In addition, at present, the research of the national scholars on the geographic registration mostly focuses on the improvement of the geographic registration method and the practical application thereof, and the research and the development of an online registration tool are rarely involved. Meanwhile, the existing GIS gradually moves from outdoor to indoor, a large number of indoor plane maps become one of main data sources of an indoor map, and how to quickly acquire indoor map data suitable for a network GIS under the internet environment becomes an urgent need. Therefore, how to realize webpage-side online registration of the indoor plane graph becomes a key technical problem which needs to be solved urgently.

Disclosure of Invention

Aiming at the defects of the prior art, the invention aims to provide an online registration method of an indoor plane graph according to the practical application requirements in the development process of an indoor three-dimensional geographic information system, the positions and the sizes of a map and the indoor plane graph are respectively adjusted by methods of translation, rotation, scaling and the like, so that the outline of the indoor plane graph is superposed with the outline of a target building on the map, and the method can be applied to the indoor three-dimensional geographic information system at a webpage end and can make up the vacancy of the geographic registration tool at the current webpage end.

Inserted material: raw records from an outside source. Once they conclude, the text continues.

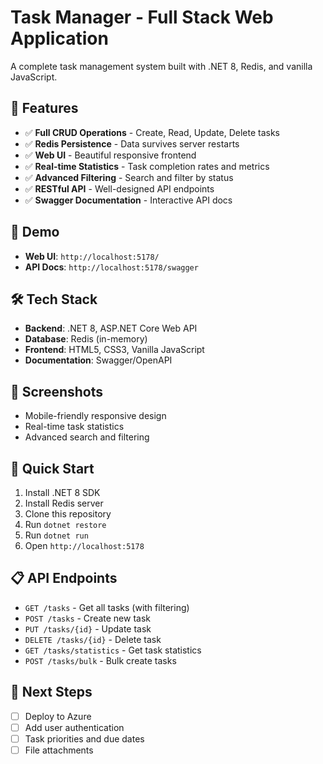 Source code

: # Task Manager - Full Stack Web Application

A complete task management system built with .NET 8, Redis, and vanilla JavaScript.

## 🚀 Features
- ✅ **Full CRUD Operations** - Create, Read, Update, Delete tasks
- ✅ **Redis Persistence** - Data survives server restarts
- ✅ **Web UI** - Beautiful responsive frontend
- ✅ **Real-time Statistics** - Task completion rates and metrics
- ✅ **Advanced Filtering** - Search and filter by status
- ✅ **RESTful API** - Well-designed API endpoints
- ✅ **Swagger Documentation** - Interactive API docs

## 🎯 Demo
- **Web UI**: `http://localhost:5178/`
- **API Docs**: `http://localhost:5178/swagger`

## 🛠️ Tech Stack
- **Backend**: .NET 8, ASP.NET Core Web API
- **Database**: Redis (in-memory)
- **Frontend**: HTML5, CSS3, Vanilla JavaScript
- **Documentation**: Swagger/OpenAPI

## 📱 Screenshots
- Mobile-friendly responsive design
- Real-time task statistics
- Advanced search and filtering

## 🚀 Quick Start
1. Install .NET 8 SDK
2. Install Redis server
3. Clone this repository
4. Run `dotnet restore`
5. Run `dotnet run`
6. Open `http://localhost:5178`

## 📋 API Endpoints
- `GET /tasks` - Get all tasks (with filtering)
- `POST /tasks` - Create new task
- `PUT /tasks/{id}` - Update task
- `DELETE /tasks/{id}` - Delete task
- `GET /tasks/statistics` - Get task statistics
- `POST /tasks/bulk` - Bulk create tasks

## 🔄 Next Steps
- [ ] Deploy to Azure
- [ ] Add user authentication
- [ ] Task priorities and due dates
- [ ] File attachments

In order to achieve the purpose, the technical scheme adopted by the invention is as follows:

the method for on-line registration of the indoor plane map is characterized by comprising the following steps:

step 1: determining the position of a target building in an electronic map of a webpage end, and loading an indoor plan of the target building;

step 2: performing online geographic registration at a webpage end to enable the indoor plane graph to coincide with the outline of a target building on the electronic map;

and step 3: after the online geographic registration is completed, reloading the indoor plane map in a map layer form, and locking the relative position of the electronic map and the indoor plane map;

and 4, step 4: vectorizing the indoor plane graph after the locking position, exporting data and storing.

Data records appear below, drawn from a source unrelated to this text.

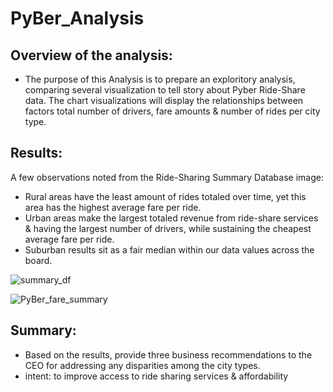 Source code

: # PyBer_Analysis

## Overview of the analysis: 
* The purpose of this Analysis is to prepare an exploritory analysis, comparing several visualization to tell story about Pyber Ride-Share data. The chart visualizations will display the relationships between factors total number of drivers, fare amounts & number of rides per city type. 

## Results: 

A few observations noted from the Ride-Sharing Summary Database image:
* Rural areas have the least amount of rides totaled over time, yet this area has the highest average fare per ride. 
* Urban areas make the largest totaled revenue from ride-share services & having the largest number of drivers,  while sustaining the cheapest average fare per ride. 
* Suburban results sit as a fair median within our data values across the board. 

![summary_df](https://user-images.githubusercontent.com/91990957/147362039-0a4967b7-d8eb-4146-bf09-72535717a8e9.png)




![PyBer_fare_summary](https://user-images.githubusercontent.com/91990957/147361648-9b31263b-f197-490a-9f9d-d39d500c9d61.png)


## Summary: 
* Based on the results, provide three business recommendations to the CEO for addressing any disparities among the city types.
* intent: to improve access to ride sharing services & affordability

Further, the indoor plane graph in the step 1 is loaded in a marking point mode.

Further, the online geographic registration includes an image translation process, an image rotation process, and an image scaling process.

Further, the image translation process is as follows: and after the indoor plane graph is displayed at the webpage end, translating the electronic map at the webpage end, coinciding the central point of the target building of the electronic base map with the central point of the indoor plane graph, and locking the translation operation of the electronic map.

Further, the image rotation process is as follows: and picking up any vertex of the indoor plane graph picture at the webpage end, enabling the indoor plane graph to be overlapped with the angle of the target building through rotation operation, and locking the indoor plane graph rotation operation.

Further, the image scaling process is as follows: any vertex of the indoor plane graph picture is picked up at the webpage end, and the indoor plane graph is enabled to be overlapped with the outline of the target building through zooming operation, so that online registration is completed.

Still further, the specific process of the scaling operation is as follows:

step A1: acquiring the width W0 and the height H0 of a plan picture in a zoom antechamber;

step A2: acquiring screen coordinates (X0, Y0) of a control point by monitoring a mouse click event;

step A3: in the moving process of the mouse, screen coordinates (X1, Y1) of a control point are obtained at any time through a monitoring function;

step A4: calculating the width W1 and the height H1 of the zoomed picture according to the displacement of the control point and the aspect ratio of the picture;

step A5: and re-rendering the picture with the new height and width until the mouse is lifted.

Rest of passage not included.